### [WHAT TO PRODUCE]
Reproduce the data shown below exactly.

(Source data)
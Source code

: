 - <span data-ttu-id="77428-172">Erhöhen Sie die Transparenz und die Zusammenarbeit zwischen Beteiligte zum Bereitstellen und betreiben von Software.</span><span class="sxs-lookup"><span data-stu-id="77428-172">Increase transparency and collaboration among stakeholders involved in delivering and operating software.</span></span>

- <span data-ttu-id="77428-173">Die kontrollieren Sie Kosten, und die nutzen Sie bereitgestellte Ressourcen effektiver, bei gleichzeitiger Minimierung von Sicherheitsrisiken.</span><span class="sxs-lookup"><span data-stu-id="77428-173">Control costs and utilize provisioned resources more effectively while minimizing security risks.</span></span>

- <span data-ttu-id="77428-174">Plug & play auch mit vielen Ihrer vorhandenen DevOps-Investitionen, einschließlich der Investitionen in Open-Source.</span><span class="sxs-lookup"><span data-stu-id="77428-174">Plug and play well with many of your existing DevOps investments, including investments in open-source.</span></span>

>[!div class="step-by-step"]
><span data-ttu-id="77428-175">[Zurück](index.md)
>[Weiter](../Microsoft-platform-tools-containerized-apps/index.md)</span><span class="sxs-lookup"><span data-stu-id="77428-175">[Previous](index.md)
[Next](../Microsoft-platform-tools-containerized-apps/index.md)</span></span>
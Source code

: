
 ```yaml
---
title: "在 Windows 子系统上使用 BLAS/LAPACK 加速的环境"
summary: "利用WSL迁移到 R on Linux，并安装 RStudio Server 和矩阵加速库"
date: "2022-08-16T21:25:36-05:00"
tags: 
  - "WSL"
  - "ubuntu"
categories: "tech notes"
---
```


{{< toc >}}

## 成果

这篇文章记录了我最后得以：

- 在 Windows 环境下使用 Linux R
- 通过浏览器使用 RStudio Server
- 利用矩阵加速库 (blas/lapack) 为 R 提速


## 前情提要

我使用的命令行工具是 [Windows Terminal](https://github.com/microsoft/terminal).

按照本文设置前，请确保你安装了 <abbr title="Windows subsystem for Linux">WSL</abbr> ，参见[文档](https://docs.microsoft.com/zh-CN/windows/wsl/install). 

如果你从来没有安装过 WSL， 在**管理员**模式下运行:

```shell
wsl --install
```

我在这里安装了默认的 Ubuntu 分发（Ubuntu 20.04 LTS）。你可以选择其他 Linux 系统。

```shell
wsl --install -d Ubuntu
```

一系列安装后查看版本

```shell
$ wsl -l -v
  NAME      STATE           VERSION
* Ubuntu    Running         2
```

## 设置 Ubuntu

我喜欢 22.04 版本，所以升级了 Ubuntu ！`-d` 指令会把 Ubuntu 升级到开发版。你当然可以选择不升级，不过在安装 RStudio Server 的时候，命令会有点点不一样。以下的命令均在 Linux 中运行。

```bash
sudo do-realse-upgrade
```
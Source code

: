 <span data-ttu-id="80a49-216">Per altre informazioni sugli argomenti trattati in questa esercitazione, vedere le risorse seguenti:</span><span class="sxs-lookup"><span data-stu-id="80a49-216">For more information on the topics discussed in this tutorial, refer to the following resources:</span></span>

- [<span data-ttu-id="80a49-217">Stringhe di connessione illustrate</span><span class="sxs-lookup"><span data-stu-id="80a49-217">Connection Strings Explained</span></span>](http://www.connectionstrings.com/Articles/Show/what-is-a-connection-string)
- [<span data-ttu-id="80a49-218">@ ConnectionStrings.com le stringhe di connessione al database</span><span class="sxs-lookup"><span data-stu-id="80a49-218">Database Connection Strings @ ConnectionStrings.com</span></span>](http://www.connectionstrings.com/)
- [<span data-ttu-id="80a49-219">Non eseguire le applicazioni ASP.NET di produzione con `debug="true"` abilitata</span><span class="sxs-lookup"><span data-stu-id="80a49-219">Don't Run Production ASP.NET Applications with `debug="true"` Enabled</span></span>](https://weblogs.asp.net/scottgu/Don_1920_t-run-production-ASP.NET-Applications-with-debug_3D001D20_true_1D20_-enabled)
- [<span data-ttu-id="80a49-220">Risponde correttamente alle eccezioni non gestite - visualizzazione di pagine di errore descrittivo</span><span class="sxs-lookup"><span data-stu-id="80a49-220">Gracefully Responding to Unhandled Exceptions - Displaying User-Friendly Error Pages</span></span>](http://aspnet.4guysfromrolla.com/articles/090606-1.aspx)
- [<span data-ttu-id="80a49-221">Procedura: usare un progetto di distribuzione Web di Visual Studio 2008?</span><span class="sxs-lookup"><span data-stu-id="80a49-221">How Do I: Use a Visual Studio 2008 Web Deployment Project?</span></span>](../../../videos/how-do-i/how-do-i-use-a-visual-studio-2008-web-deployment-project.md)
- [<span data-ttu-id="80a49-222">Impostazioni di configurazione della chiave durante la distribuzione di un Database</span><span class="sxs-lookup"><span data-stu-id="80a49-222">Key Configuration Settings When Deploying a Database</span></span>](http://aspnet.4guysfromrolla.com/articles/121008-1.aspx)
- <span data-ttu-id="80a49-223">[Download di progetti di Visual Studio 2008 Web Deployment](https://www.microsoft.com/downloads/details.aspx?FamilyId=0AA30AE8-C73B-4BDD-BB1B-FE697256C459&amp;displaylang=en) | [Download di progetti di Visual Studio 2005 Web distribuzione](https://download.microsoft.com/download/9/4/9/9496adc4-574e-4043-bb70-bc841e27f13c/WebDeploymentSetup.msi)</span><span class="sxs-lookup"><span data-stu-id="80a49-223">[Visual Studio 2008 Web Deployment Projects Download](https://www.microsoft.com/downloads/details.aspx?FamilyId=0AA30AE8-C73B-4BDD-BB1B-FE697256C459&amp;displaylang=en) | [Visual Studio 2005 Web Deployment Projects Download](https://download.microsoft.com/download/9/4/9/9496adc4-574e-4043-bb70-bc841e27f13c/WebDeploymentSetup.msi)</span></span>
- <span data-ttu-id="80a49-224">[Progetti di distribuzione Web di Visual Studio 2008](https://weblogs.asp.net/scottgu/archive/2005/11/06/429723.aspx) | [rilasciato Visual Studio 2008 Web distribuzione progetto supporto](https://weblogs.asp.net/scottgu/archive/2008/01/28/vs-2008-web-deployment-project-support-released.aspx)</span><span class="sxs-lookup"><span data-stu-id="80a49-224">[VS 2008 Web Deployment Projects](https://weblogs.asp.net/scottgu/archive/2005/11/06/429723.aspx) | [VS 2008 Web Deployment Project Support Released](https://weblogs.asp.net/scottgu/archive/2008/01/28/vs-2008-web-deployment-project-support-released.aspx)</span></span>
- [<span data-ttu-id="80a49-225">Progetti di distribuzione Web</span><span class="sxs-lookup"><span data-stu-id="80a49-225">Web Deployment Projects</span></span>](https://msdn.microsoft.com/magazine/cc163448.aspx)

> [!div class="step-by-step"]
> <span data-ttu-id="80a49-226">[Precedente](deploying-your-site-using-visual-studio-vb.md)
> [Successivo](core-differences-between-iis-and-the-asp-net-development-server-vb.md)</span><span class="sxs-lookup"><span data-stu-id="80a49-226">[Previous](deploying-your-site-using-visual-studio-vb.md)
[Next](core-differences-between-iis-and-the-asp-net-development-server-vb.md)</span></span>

### [RESULT FOR THIS EXERCISE]
Source code

: - <span data-ttu-id="77428-172">Erhöhen Sie die Transparenz und die Zusammenarbeit zwischen Beteiligte zum Bereitstellen und betreiben von Software.</span><span class="sxs-lookup"><span data-stu-id="77428-172">Increase transparency and collaboration among stakeholders involved in delivering and operating software.</span></span>

- <span data-ttu-id="77428-173">Die kontrollieren Sie Kosten, und die nutzen Sie bereitgestellte Ressourcen effektiver, bei gleichzeitiger Minimierung von Sicherheitsrisiken.</span><span class="sxs-lookup"><span data-stu-id="77428-173">Control costs and utilize provisioned resources more effectively while minimizing security risks.</span></span>

- <span data-ttu-id="77428-174">Plug & play auch mit vielen Ihrer vorhandenen DevOps-Investitionen, einschließlich der Investitionen in Open-Source.</span><span class="sxs-lookup"><span data-stu-id="77428-174">Plug and play well with many of your existing DevOps investments, including investments in open-source.</span></span>

>[!div class="step-by-step"]
><span data-ttu-id="77428-175">[Zurück](index.md)
>[Weiter](../Microsoft-platform-tools-containerized-apps/index.md)</span><span class="sxs-lookup"><span data-stu-id="77428-175">[Previous](index.md)
[Next](../Microsoft-platform-tools-containerized-apps/index.md)</span></span>
Source code

:
 ```yaml
---
title: "在 Windows 子系统上使用 BLAS/LAPACK 加速的环境"
summary: "利用WSL迁移到 R on Linux，并安装 RStudio Server 和矩阵加速库"
date: "2022-08-16T21:25:36-05:00"
tags: 
  - "WSL"
  - "ubuntu"
categories: "tech notes"
---
```


{{< toc >}}

## 成果

这篇文章记录了我最后得以：

- 在 Windows 环境下使用 Linux R
- 通过浏览器使用 RStudio Server
- 利用矩阵加速库 (blas/lapack) 为 R 提速


## 前情提要

我使用的命令行工具是 [Windows Terminal](https://github.com/microsoft/terminal).

按照本文设置前，请确保你安装了 <abbr title="Windows subsystem for Linux">WSL</abbr> ，参见[文档](https://docs.microsoft.com/zh-CN/windows/wsl/install). 

如果你从来没有安装过 WSL， 在**管理员**模式下运行:

```shell
wsl --install
```

我在这里安装了默认的 Ubuntu 分发（Ubuntu 20.04 LTS）。你可以选择其他 Linux 系统。

```shell
wsl --install -d Ubuntu
```

一系列安装后查看版本

```shell
$ wsl -l -v
  NAME      STATE           VERSION
* Ubuntu    Running         2
```

## 设置 Ubuntu

我喜欢 22.04 版本，所以升级了 Ubuntu ！`-d` 指令会把 Ubuntu 升级到开发版。你当然可以选择不升级，不过在安装 RStudio Server 的时候，命令会有点点不一样。以下的命令均在 Linux 中运行。

```bash
sudo do-realse-upgrade
```
Source code

: <span data-ttu-id="80a49-216">Per altre informazioni sugli argomenti trattati in questa esercitazione, vedere le risorse seguenti:</span><span class="sxs-lookup"><span data-stu-id="80a49-216">For more information on the topics discussed in this tutorial, refer to the following resources:</span></span>

- [<span data-ttu-id="80a49-217">Stringhe di connessione illustrate</span><span class="sxs-lookup"><span data-stu-id="80a49-217">Connection Strings Explained</span></span>](http://www.connectionstrings.com/Articles/Show/what-is-a-connection-string)
- [<span data-ttu-id="80a49-218">@ ConnectionStrings.com le stringhe di connessione al database</span><span class="sxs-lookup"><span data-stu-id="80a49-218">Database Connection Strings @ ConnectionStrings.com</span></span>](http://www.connectionstrings.com/)
- [<span data-ttu-id="80a49-219">Non eseguire le applicazioni ASP.NET di produzione con `debug="true"` abilitata</span><span class="sxs-lookup"><span data-stu-id="80a49-219">Don't Run Production ASP.NET Applications with `debug="true"` Enabled</span></span>](https://weblogs.asp.net/scottgu/Don_1920_t-run-production-ASP.NET-Applications-with-debug_3D001D20_true_1D20_-enabled)
- [<span data-ttu-id="80a49-220">Risponde correttamente alle eccezioni non gestite - visualizzazione di pagine di errore descrittivo</span><span class="sxs-lookup"><span data-stu-id="80a49-220">Gracefully Responding to Unhandled Exceptions - Displaying User-Friendly Error Pages</span></span>](http://aspnet.4guysfromrolla.com/articles/090606-1.aspx)
- [<span data-ttu-id="80a49-221">Procedura: usare un progetto di distribuzione Web di Visual Studio 2008?</span><span class="sxs-lookup"><span data-stu-id="80a49-221">How Do I: Use a Visual Studio 2008 Web Deployment Project?</span></span>](../../../videos/how-do-i/how-do-i-use-a-visual-studio-2008-web-deployment-project.md)
- [<span data-ttu-id="80a49-222">Impostazioni di configurazione della chiave durante la distribuzione di un Database</span><span class="sxs-lookup"><span data-stu-id="80a49-222">Key Configuration Settings When Deploying a Database</span></span>](http://aspnet.4guysfromrolla.com/articles/121008-1.aspx)
- <span data-ttu-id="80a49-223">[Download di progetti di Visual Studio 2008 Web Deployment](https://www.microsoft.com/downloads/details.aspx?FamilyId=0AA30AE8-C73B-4BDD-BB1B-FE697256C459&amp;displaylang=en) | [Download di progetti di Visual Studio 2005 Web distribuzione](https://download.microsoft.com/download/9/4/9/9496adc4-574e-4043-bb70-bc841e27f13c/WebDeploymentSetup.msi)</span><span class="sxs-lookup"><span data-stu-id="80a49-223">[Visual Studio 2008 Web Deployment Projects Download](https://www.microsoft.com/downloads/details.aspx?FamilyId=0AA30AE8-C73B-4BDD-BB1B-FE697256C459&amp;displaylang=en) | [Visual Studio 2005 Web Deployment Projects Download](https://download.microsoft.com/download/9/4/9/9496adc4-574e-4043-bb70-bc841e27f13c/WebDeploymentSetup.msi)</span></span>
- <span data-ttu-id="80a49-224">[Progetti di distribuzione Web di Visual Studio 2008](https://weblogs.asp.net/scottgu/archive/2005/11/06/429723.aspx) | [rilasciato Visual Studio 2008 Web distribuzione progetto supporto](https://weblogs.asp.net/scottgu/archive/2008/01/28/vs-2008-web-deployment-project-support-released.aspx)</span><span class="sxs-lookup"><span data-stu-id="80a49-224">[VS 2008 Web Deployment Projects](https://weblogs.asp.net/scottgu/archive/2005/11/06/429723.aspx) | [VS 2008 Web Deployment Project Support Released](https://weblogs.asp.net/scottgu/archive/2008/01/28/vs-2008-web-deployment-project-support-released.aspx)</span></span>
- [<span data-ttu-id="80a49-225">Progetti di distribuzione Web</span><span class="sxs-lookup"><span data-stu-id="80a49-225">Web Deployment Projects</span></span>](https://msdn.microsoft.com/magazine/cc163448.aspx)

> [!div class="step-by-step"]
> <span data-ttu-id="80a49-226">[Precedente](deploying-your-site-using-visual-studio-vb.md)
> [Successivo](core-differences-between-iis-and-the-asp-net-development-server-vb.md)</span><span class="sxs-lookup"><span data-stu-id="80a49-226">[Previous](deploying-your-site-using-visual-studio-vb.md)
[Next](core-differences-between-iis-and-the-asp-net-development-server-vb.md)</span></span>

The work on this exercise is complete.